I’ve seen both the good and the bad in federal government contracting during the past 45 years as both an Air Force Contracting Officer and a Purchasing Manager in the private sector. While many efforts have been made to improve Government procurement, very few have had much impact.
In a recent Fortune magazine piece Jon Huntsman, Jr. former governor of Utah and Joe Lieberman, former U.S. senator from Connecticut discuss policy proposals that an advocacy group called No Labels has developed to encourage bipartisan problem solving in America. One of the solutions proposed by Huntsman and Lieberman involves the reconsideration of all federal regulations every 15 years. This idea from Mr. Huntsman and former Senator Lieberman is forward looking and should be started now. Using this idea as a springboard for reform, Congress can REALLY reinvent Government contracting by making the acquisition cycle more efficient for government contracting officers and contractors while saving taxpayer money. But how can Congress do this and where should they begin?
I suggest that a good starting point would be to rescind the 1931 Davis-Bacon Act.
As a warranted contracting officer in the Air Force and a Supply Chain manager in private industry following my retirement, it has been very obvious to me that the Federal Acquisition Regulations (FAR) rules and regulations involving the Davis-Bacon Act wage rate requirements discriminated against non-union contractors and increased the cost to the government and the American taxpayer.
I encourage Government employees and contractors to put political correctness aside and step outside of the box and look at the business aspects of the current system that should be changed.
As mentioned previously, the 1931 Davis-Bacon Act would be a good starting point.
Why the Davis-Bacon Act? In simplest terms, because of the increased cost to perform if Davis-Bacon wage rates are required. Additionally, the very reason behind the creation of the Davis-Bacon Act is appalling.
The expressed purpose of Davis-Bacon was to protect the wages and employment of union workers in the buildings trades. Under the law, workers on federally funded construction projects must be paid wages at “prevailing” rates. “The methodology used to calculate this prevailing wage sets it close to union wage scales and well above average wages,” explained the Heritage Foundation in a 2007 report. “Davis-Bacon rates are typically 15 to 40 percent higher than average wages for the same job. In some cases, Davis Bacon rates more than double the competitive wage.” This act does nothing more than increase the cost of Government construction projects while causing contractors to pay its employees more when they are working on a Davis-Bacon project. A 2008 study by the Beacon Hill Institute, stated that the prevailing wage set by the Labor Department is on average 22% higher than the going market rate. As Andy Koenig reported in his recent Wall Street Journal article, a 2013 Congressional Budget Office report estimated that repealing the law would save $13 Billion between 2015 and 2023 – more than $1.6 billion in average annual savings. James Sherk, Senior Policy Analyst in Labor Economics in the Center for Data Analysis at the Heritage Foundation, found that simply suspending Davis-Bacon would allow government contractors to hire more than 160,000 new workers at no additional cost.

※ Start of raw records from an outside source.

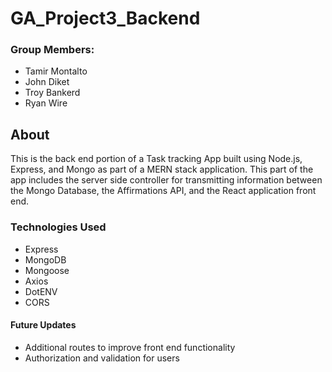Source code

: # GA_Project3_Backend
### Group Members:
- Tamir Montalto
- John Diket
- Troy Bankerd
- Ryan Wire

## About

This is the back end portion of a Task tracking App built using Node.js, Express, and Mongo as part of a MERN stack application.  This part of the app includes the server side controller for transmitting information between the Mongo Database, the Affirmations API, and the React application front end.

### Technologies Used
- Express
- MongoDB
- Mongoose
- Axios
- DotENV
- CORS

#### Future Updates
- Additional routes to improve front end functionality
- Authorization and validation for users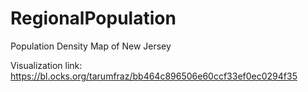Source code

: # RegionalPopulation

Population Density Map of New Jersey

Visualization link: https://bl.ocks.org/tarumfraz/bb464c896506e60ccf33ef0ec0294f35
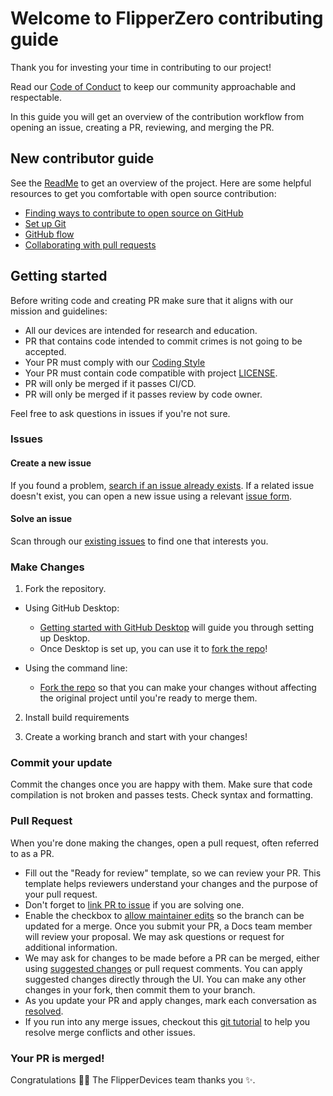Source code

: # Welcome to FlipperZero contributing guide <!-- omit in toc -->

Thank you for investing your time in contributing to our project! 

Read our [Code of Conduct](CODE_OF_CONDUCT.md) to keep our community approachable and respectable.

In this guide you will get an overview of the contribution workflow from opening an issue, creating a PR, reviewing, and merging the PR.

## New contributor guide

See the [ReadMe](ReadMe.md) to get an overview of the project. Here are some helpful resources to get you comfortable with open source contribution:

- [Finding ways to contribute to open source on GitHub](https://docs.github.com/en/get-started/exploring-projects-on-github/finding-ways-to-contribute-to-open-source-on-github)
- [Set up Git](https://docs.github.com/en/get-started/quickstart/set-up-git)
- [GitHub flow](https://docs.github.com/en/get-started/quickstart/github-flow)
- [Collaborating with pull requests](https://docs.github.com/en/github/collaborating-with-pull-requests)

## Getting started

Before writing code and creating PR make sure that it aligns with our mission and guidelines:

- All our devices are intended for research and education.
- PR that contains code intended to commit crimes is not going to be accepted.
- Your PR must comply with our [Coding Style](CODING_STYLE.md)
- Your PR must contain code compatible with project [LICENSE](LICENSE).
- PR will only be merged if it passes CI/CD.
- PR will only be merged if it passes review by code owner.

Feel free to ask questions in issues if you're not sure.

### Issues

#### Create a new issue

If you found a problem, [search if an issue already exists](https://docs.github.com/en/github/searching-for-information-on-github/searching-on-github/searching-issues-and-pull-requests#search-by-the-title-body-or-comments). If a related issue doesn't exist, you can open a new issue using a relevant [issue form](https://github.com/flipperdevices/flipperzero-good-faps/issues/new). 

#### Solve an issue

Scan through our [existing issues](https://github.com/flipperdevices/flipperzero-good-faps/issues) to find one that interests you.

### Make Changes

1. Fork the repository.
- Using GitHub Desktop:
  - [Getting started with GitHub Desktop](https://docs.github.com/en/desktop/installing-and-configuring-github-desktop/getting-started-with-github-desktop) will guide you through setting up Desktop.
  - Once Desktop is set up, you can use it to [fork the repo](https://docs.github.com/en/desktop/contributing-and-collaborating-using-github-desktop/cloning-and-forking-repositories-from-github-desktop)!

- Using the command line:
  - [Fork the repo](https://docs.github.com/en/github/getting-started-with-github/fork-a-repo#fork-an-example-repository) so that you can make your changes without affecting the original project until you're ready to merge them.

2. Install build requirements

3. Create a working branch and start with your changes!

### Commit your update

Commit the changes once you are happy with them. Make sure that code compilation is not broken and passes tests. Check syntax and formatting.

### Pull Request

When you're done making the changes, open a pull request, often referred to as a PR. 
- Fill out the "Ready for review" template, so we can review your PR. This template helps reviewers understand your changes and the purpose of your pull request. 
- Don't forget to [link PR to issue](https://docs.github.com/en/issues/tracking-your-work-with-issues/linking-a-pull-request-to-an-issue) if you are solving one.
- Enable the checkbox to [allow maintainer edits](https://docs.github.com/en/github/collaborating-with-issues-and-pull-requests/allowing-changes-to-a-pull-request-branch-created-from-a-fork) so the branch can be updated for a merge.
Once you submit your PR, a Docs team member will review your proposal. We may ask questions or request for additional information.
- We may ask for changes to be made before a PR can be merged, either using [suggested changes](https://docs.github.com/en/github/collaborating-with-issues-and-pull-requests/incorporating-feedback-in-your-pull-request) or pull request comments. You can apply suggested changes directly through the UI. You can make any other changes in your fork, then commit them to your branch.
- As you update your PR and apply changes, mark each conversation as [resolved](https://docs.github.com/en/github/collaborating-with-issues-and-pull-requests/commenting-on-a-pull-request#resolving-conversations).
- If you run into any merge issues, checkout this [git tutorial](https://lab.github.com/githubtraining/managing-merge-conflicts) to help you resolve merge conflicts and other issues.

### Your PR is merged!

Congratulations :tada::tada: The FlipperDevices team thanks you :sparkles:.
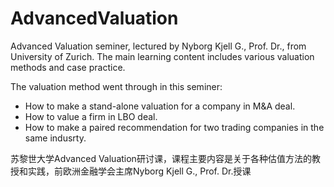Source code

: # AdvancedValuation

Advanced Valuation seminer, lectured by Nyborg Kjell G., Prof. Dr., from University of Zurich. The main learning content includes various valuation methods and case practice.

The valuation method went through in this seminer:

- How to make a stand-alone valuation for a company in M&A deal.
- How to value a firm in LBO deal.
- How to make a paired recommendation for two trading companies in the same indusrty.

苏黎世大学Advanced Valuation研讨课，课程主要内容是关于各种估值方法的教授和实践，前欧洲金融学会主席Nyborg Kjell G., Prof. Dr.授课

But you might argue that if a company bids on a Government construction project and doesn’t have to pay its employees “prevailing wages” the project will be performed in a shoddy manner and employees working on the project will not receive fair payment for the work they perform. Neither of these arguments are supportable. Whether Davis-Bacon is part of a Government construction project or not, the company performing the project still has to meet prescribed construction standards and the specific requirements of the Government contract. The contractor will also have to pay its employees market wages for the specific task each employee performs. Typically, just as required by Davis-Bacon, a laborer will receive less pay/hour than a mechanical engineer.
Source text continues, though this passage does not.